Source material:

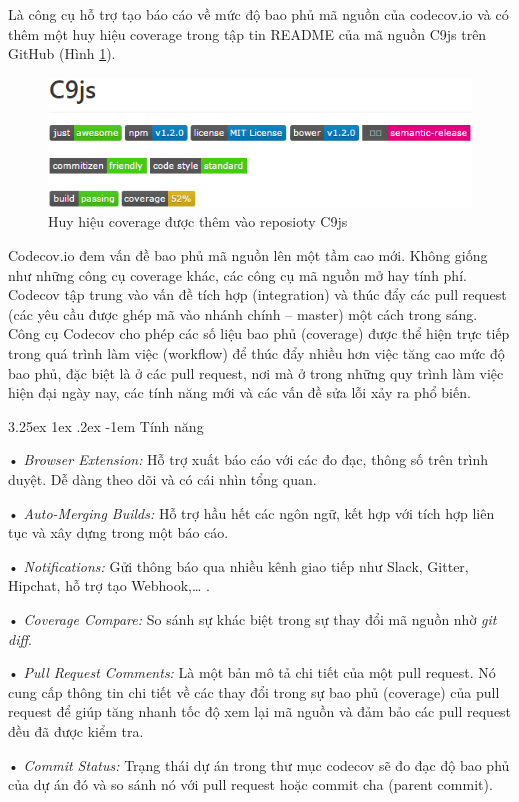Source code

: \documentclass[12pt,a4paper]{article}
\makeatletter
\newcommand{\myparagraph}[1]{\paragraph{#1}\mbox{}\\} %
\renewcommand\paragraph{\@startsection{paragraph}{5}{\z@}%
  {3.25ex \@plus1ex \@minus.2ex}%
  {-1em}%
  {\normalfont\normalsize\bfseries}}
\makeatother
\begin{document}
Là công cụ hỗ trợ tạo báo cáo về mức độ bao phủ mã nguồn của codecov.io và có thêm một huy hiệu coverage trong tập tin README của mã nguồn C9js trên GitHub (Hình \ref{fig:codecovio}). 

\begin{figure}[htp]
	\begin{center}
    \includegraphics[scale=.5]{image/codecovio}
    \caption{Huy hiệu coverage được thêm vào reposioty C9js}
    \label{fig:codecovio}
	\end{center}
\end{figure}

Codecov.io đem vấn đề bao phủ mã nguồn lên một tầm cao mới. Không giống như những công cụ coverage khác, các công cụ mã nguồn mở hay tính phí. Codecov tập trung vào vấn đề tích hợp (integration) và thúc đẩy các pull request (các yêu cầu được ghép mã vào nhánh chính – master) một cách trong sáng. Công cụ Codecov cho phép các số liệu bao phủ (coverage) được thể hiện trực tiếp trong quá trình làm việc (workflow) để thúc đẩy nhiều hơn việc tăng cao mức độ bao phủ, đặc biệt là ở các pull request, nơi mà ở trong những quy trình làm việc hiện đại ngày nay, các tính năng mới và các vấn đề sửa lỗi xảy ra phổ biến.

\myparagraph{Tính năng}

\begin{list}{}{}
\item[•] \emph{Browser Extension:} Hỗ trợ xuất báo cáo với các đo đạc, thông số trên trình duyệt. Dễ dàng theo dõi và có cái nhìn tổng quan.
\item[•] \emph{Auto-Merging Builds:} Hỗ trợ hầu hết các ngôn ngữ, kết hợp với tích hợp liên tục và xây dựng trong một báo cáo.
\item[•] \emph{Notifications:} Gửi thông báo qua nhiều kênh giao tiếp như Slack, Gitter, Hipchat, hỗ trợ tạo Webhook,… .
\item[•] \emph{Coverage Compare:} So sánh sự khác biệt trong sự thay đổi mã nguồn nhờ \textit{git diff}.
\item[•] \emph{Pull Request Comments:} Là một bản mô tả chi tiết của một pull request. Nó cung cấp thông tin chi tiết về các thay đổi trong sự bao phủ (coverage) của pull request để giúp tăng nhanh tốc độ xem lại mã nguồn và đảm bảo các pull request đều đã được kiểm tra.
\item[•] \emph{Commit Status:} Trạng thái dự án trong thư mục codecov sẽ đo đạc độ bao phủ của dự án đó và so sánh nó với pull request hoặc commit cha (parent commit).
\end{list}
\end{document}
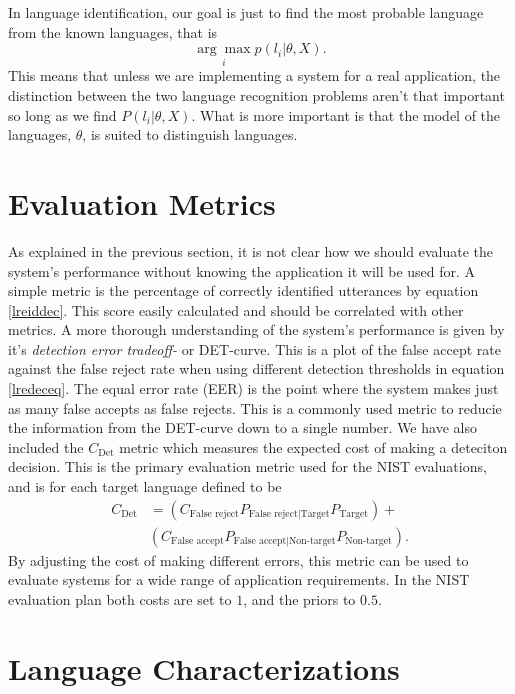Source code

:  In language identification, our goal is just to find the most probable language from the known languages, that is
\begin{equation}
\label{lreiddec}
\underset{i}{\arg \max} p(l_i | \theta, X).
\end{equation}
This means that unless we are implementing a system for a real application, the distinction between the two language recognition problems aren't that important so long as we find $P(l_i | \theta, X)$. What is more important is that the model of the languages, $\theta$, is suited to distinguish languages.

\section{Evaluation Metrics}

As explained in the previous section, it is not clear how we should evaluate the system's performance without knowing the application it will be used for. A simple metric is the percentage of correctly identified utterances by equation \ref{lreiddec}. This score easily calculated and should be correlated with other metrics. A more thorough understanding of the system's performance is given by it's \emph{detection error tradeoff-} or DET-curve. This is a plot of the false accept rate against the false reject rate when using different detection thresholds in equation \ref{lredeceq}. The equal error rate (EER) is the point where the system makes just as many false accepts as false rejects. This is a commonly used metric to reducie the information from the DET-curve down to a single number. We have also included the $C_{\text{Det}}$ metric which measures the expected cost of making a deteciton decision. This is the primary evaluation metric used for the NIST evaluations, and is for each target language defined to be \cite{martin2003nist}
\begin{align*}
C_{\text{Det}} &=(C_{\text{False reject}}P_{\text{False reject} | \text{Target}}P_{\text{Target}})+\\
&(C_{\text{False accept}}P_{\text{False accept} | \text{Non-target}}P_{\text{Non-target}}).
\end{align*}
By adjusting the cost of making different errors, this metric can be used to evaluate systems for a wide range of application requirements. In the NIST evaluation plan both costs are set to $1$, and the priors to $0.5$. 

\section{Language Characterizations}

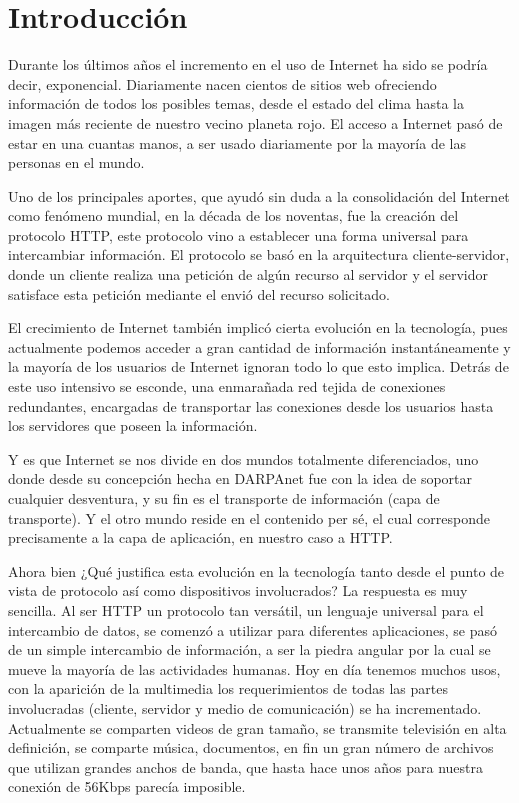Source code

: 
\chapter{Introducción} %

\label{ch:introduction} %

Durante los últimos años el incremento en el uso de Internet ha sido se podría decir, exponencial. Diariamente nacen cientos de sitios web ofreciendo información de todos los posibles temas, desde el estado del clima hasta la imagen más reciente de nuestro vecino planeta rojo. El acceso a Internet pasó de estar en una cuantas manos, a ser usado diariamente por la mayoría de las personas en el mundo.

Uno de los principales aportes, que ayudó sin duda a la consolidación del Internet como fenómeno mundial, en la década de los noventas, fue la creación del protocolo HTTP, este protocolo vino a establecer una forma universal para intercambiar información. El protocolo se basó en la arquitectura cliente-servidor, donde un cliente realiza una petición de algún recurso al servidor y el servidor satisface esta petición mediante el envió del recurso solicitado.

El crecimiento de Internet también implicó cierta evolución en la tecnología, pues actualmente podemos acceder a gran cantidad de información instantáneamente y la mayoría de los usuarios de Internet ignoran todo lo que esto implica. Detrás de este uso intensivo se esconde, una enmarañada red tejida de conexiones redundantes, encargadas de transportar las conexiones desde los usuarios hasta los servidores que poseen la información. 

Y es que Internet se nos divide en dos mundos totalmente diferenciados, uno donde desde su concepción hecha en DARPAnet fue con la idea de soportar cualquier desventura, y su fin es el transporte de información (capa de transporte). Y el otro mundo reside en el contenido per sé, el cual corresponde precisamente a la capa de aplicación, en nuestro caso a HTTP. 

Ahora bien ¿Qué justifica esta evolución en la tecnología tanto desde el punto de vista de protocolo así como dispositivos involucrados? La respuesta es muy sencilla. Al ser HTTP un protocolo tan versátil, un lenguaje universal para el intercambio de datos, se comenzó a utilizar para diferentes aplicaciones, se pasó de un simple intercambio de información, a ser la piedra angular por la cual se mueve la mayoría de las actividades humanas. Hoy en día tenemos muchos usos, con la aparición de la multimedia los requerimientos de todas las partes involucradas (cliente, servidor y medio de comunicación) se ha incrementado. Actualmente se comparten videos de gran tamaño, se transmite televisión en alta definición, se comparte música, documentos, en fin un gran número de archivos que utilizan grandes anchos de banda, que hasta hace unos años para nuestra conexión de 56Kbps parecía imposible.

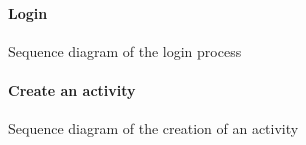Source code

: \documentclass[12pt,titlepage]{article}
\begin{document}
\begin{figure}
\paragraph{Login}
\centering
{} 
\caption{Sequence diagram of the login process}
\end{figure}

\begin{figure}
\paragraph{Create an activity}
\centering
{} 
\caption{Sequence diagram of the creation of an activity}
\end{figure}
\end{document}
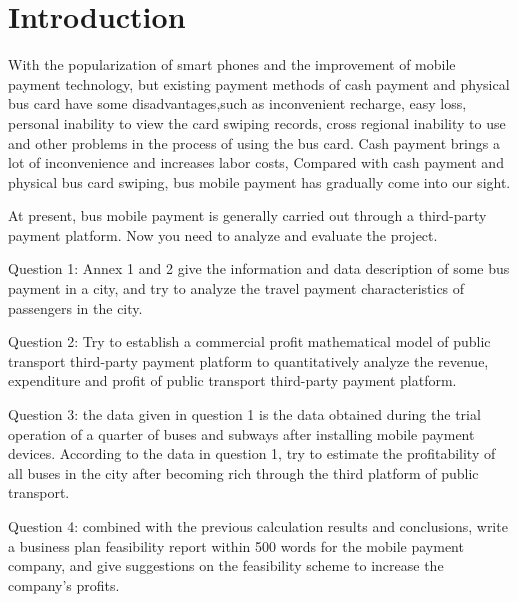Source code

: \documentclass[../mcmpaper]{subfiles}
\begin{document}
\section{Introduction}
With the popularization of smart phones and the improvement of mobile payment technology, but existing payment methods of cash payment and physical bus card have some disadvantages,such as inconvenient recharge, easy loss, personal inability to view the card swiping records, cross regional inability to use and other problems in the process of using the bus card. Cash payment brings a lot of inconvenience and increases labor costs, Compared with cash payment and physical bus card swiping, bus mobile payment has gradually come into our sight.
\par
At present, bus mobile payment is generally carried out through a third-party payment platform. Now you need to analyze and evaluate the project.
\par
Question 1: Annex 1 and 2 give the information and data description of some bus payment in a city, and try to analyze the travel payment characteristics of passengers in the city.
\par
Question 2: Try to establish a commercial profit mathematical model of public transport third-party payment platform to quantitatively analyze the revenue, expenditure and profit of public transport third-party payment platform.
\par
Question 3: the data given in question 1 is the data obtained during the trial operation of a quarter of buses and subways after installing mobile payment devices. According to the data in question 1, try to estimate the profitability of all buses in the city after becoming rich through the third platform of public transport.
\par
Question 4: combined with the previous calculation results and conclusions, write a business plan feasibility report within 500 words for the mobile payment company, and give suggestions on the feasibility scheme to increase the company's profits.
\end{document}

Exercise instructions: In the data above, how many lines contain the word "begin"? Only the number is wanted.

Answer for this exercise: 10